**TASK DETAILS:**
How many lines of the entries below include the word "such"? Answer with the number alone.

╭─ INFORMATION SHOWN

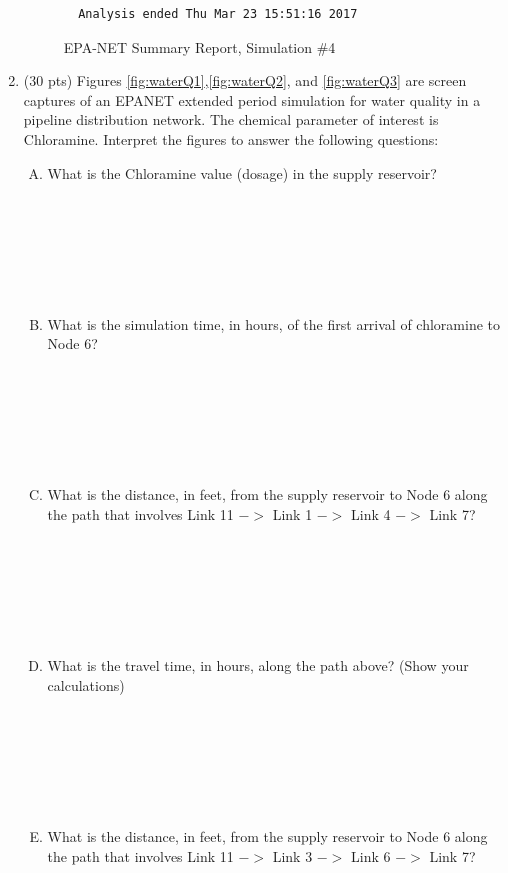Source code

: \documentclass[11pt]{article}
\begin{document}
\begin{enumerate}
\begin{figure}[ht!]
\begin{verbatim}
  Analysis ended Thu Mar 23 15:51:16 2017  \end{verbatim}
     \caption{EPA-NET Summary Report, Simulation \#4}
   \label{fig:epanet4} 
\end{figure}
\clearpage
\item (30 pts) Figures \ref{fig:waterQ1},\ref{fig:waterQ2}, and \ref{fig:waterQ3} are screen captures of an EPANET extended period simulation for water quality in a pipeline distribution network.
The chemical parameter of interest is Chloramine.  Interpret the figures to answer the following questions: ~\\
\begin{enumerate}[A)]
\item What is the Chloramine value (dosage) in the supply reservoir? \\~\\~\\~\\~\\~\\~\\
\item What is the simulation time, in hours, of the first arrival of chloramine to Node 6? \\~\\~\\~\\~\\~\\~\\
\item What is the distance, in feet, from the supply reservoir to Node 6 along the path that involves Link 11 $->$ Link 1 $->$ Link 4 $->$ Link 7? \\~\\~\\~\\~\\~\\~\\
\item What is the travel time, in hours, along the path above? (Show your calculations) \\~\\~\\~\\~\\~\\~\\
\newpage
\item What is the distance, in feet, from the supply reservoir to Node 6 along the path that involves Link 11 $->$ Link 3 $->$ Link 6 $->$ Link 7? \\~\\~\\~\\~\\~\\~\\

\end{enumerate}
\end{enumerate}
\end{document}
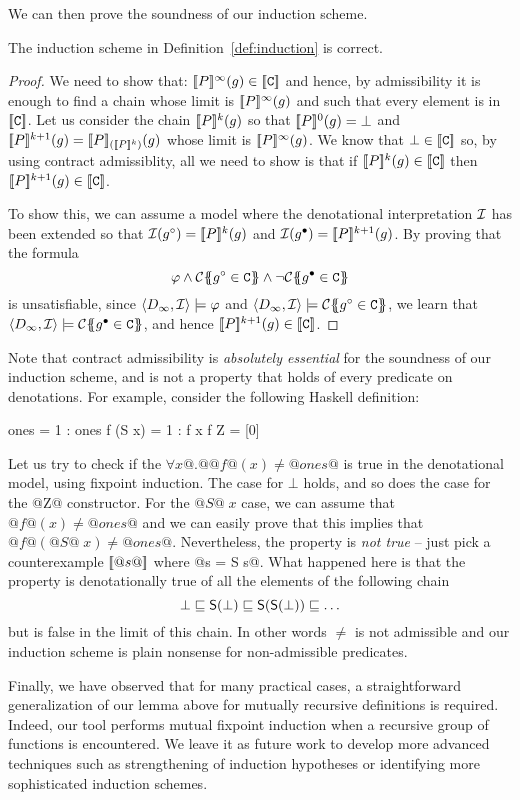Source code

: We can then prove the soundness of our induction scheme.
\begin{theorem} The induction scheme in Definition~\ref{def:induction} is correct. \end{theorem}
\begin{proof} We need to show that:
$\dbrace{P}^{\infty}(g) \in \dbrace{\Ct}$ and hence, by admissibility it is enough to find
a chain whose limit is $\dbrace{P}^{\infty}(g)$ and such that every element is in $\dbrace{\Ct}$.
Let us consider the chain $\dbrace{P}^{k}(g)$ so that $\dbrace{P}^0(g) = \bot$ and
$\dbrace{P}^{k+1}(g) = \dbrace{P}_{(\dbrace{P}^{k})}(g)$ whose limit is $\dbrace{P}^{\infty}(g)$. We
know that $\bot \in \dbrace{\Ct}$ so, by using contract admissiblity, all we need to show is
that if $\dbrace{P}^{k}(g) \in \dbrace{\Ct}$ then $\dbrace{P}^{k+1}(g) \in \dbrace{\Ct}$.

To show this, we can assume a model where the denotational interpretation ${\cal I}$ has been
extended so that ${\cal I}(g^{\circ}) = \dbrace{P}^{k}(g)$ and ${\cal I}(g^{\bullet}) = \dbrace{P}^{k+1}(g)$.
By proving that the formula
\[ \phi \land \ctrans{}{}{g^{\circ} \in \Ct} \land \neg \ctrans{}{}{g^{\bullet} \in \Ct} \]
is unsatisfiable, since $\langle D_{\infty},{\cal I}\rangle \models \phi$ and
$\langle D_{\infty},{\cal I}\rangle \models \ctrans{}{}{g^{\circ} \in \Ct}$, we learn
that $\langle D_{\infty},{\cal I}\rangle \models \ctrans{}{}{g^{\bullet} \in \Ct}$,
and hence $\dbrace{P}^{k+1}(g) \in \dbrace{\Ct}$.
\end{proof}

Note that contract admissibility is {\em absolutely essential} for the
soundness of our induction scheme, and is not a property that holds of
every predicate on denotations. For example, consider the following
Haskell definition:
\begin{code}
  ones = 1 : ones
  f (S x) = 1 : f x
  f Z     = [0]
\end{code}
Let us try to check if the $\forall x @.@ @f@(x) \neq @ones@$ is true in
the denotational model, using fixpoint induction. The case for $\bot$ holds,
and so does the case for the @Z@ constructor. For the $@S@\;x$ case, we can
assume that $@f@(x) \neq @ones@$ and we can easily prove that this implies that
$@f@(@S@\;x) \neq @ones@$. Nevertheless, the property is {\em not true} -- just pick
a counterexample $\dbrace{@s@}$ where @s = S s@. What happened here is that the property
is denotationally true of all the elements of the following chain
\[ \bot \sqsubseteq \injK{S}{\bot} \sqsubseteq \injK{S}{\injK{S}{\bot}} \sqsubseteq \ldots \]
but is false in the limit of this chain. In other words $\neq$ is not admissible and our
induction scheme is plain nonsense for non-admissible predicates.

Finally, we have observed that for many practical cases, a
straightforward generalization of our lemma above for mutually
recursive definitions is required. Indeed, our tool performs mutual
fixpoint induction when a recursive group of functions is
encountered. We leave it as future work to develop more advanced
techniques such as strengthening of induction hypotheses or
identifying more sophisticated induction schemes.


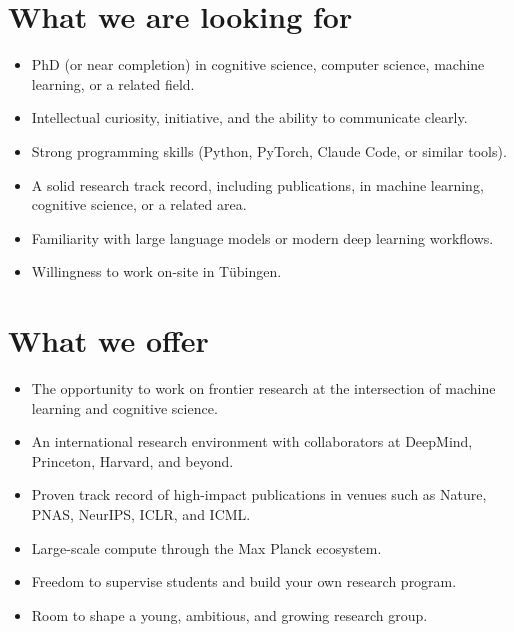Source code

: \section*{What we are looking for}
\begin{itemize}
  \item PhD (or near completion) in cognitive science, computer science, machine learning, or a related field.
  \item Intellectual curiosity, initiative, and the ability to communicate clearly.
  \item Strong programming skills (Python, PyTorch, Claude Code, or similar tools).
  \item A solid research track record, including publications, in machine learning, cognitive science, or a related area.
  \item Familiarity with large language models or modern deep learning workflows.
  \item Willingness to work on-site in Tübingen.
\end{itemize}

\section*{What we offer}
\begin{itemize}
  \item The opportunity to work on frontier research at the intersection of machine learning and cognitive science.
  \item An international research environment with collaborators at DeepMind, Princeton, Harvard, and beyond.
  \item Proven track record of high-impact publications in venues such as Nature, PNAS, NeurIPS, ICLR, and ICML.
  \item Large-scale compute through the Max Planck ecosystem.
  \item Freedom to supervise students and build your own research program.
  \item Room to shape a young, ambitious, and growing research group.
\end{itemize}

╰─

**RESPONSE:**
3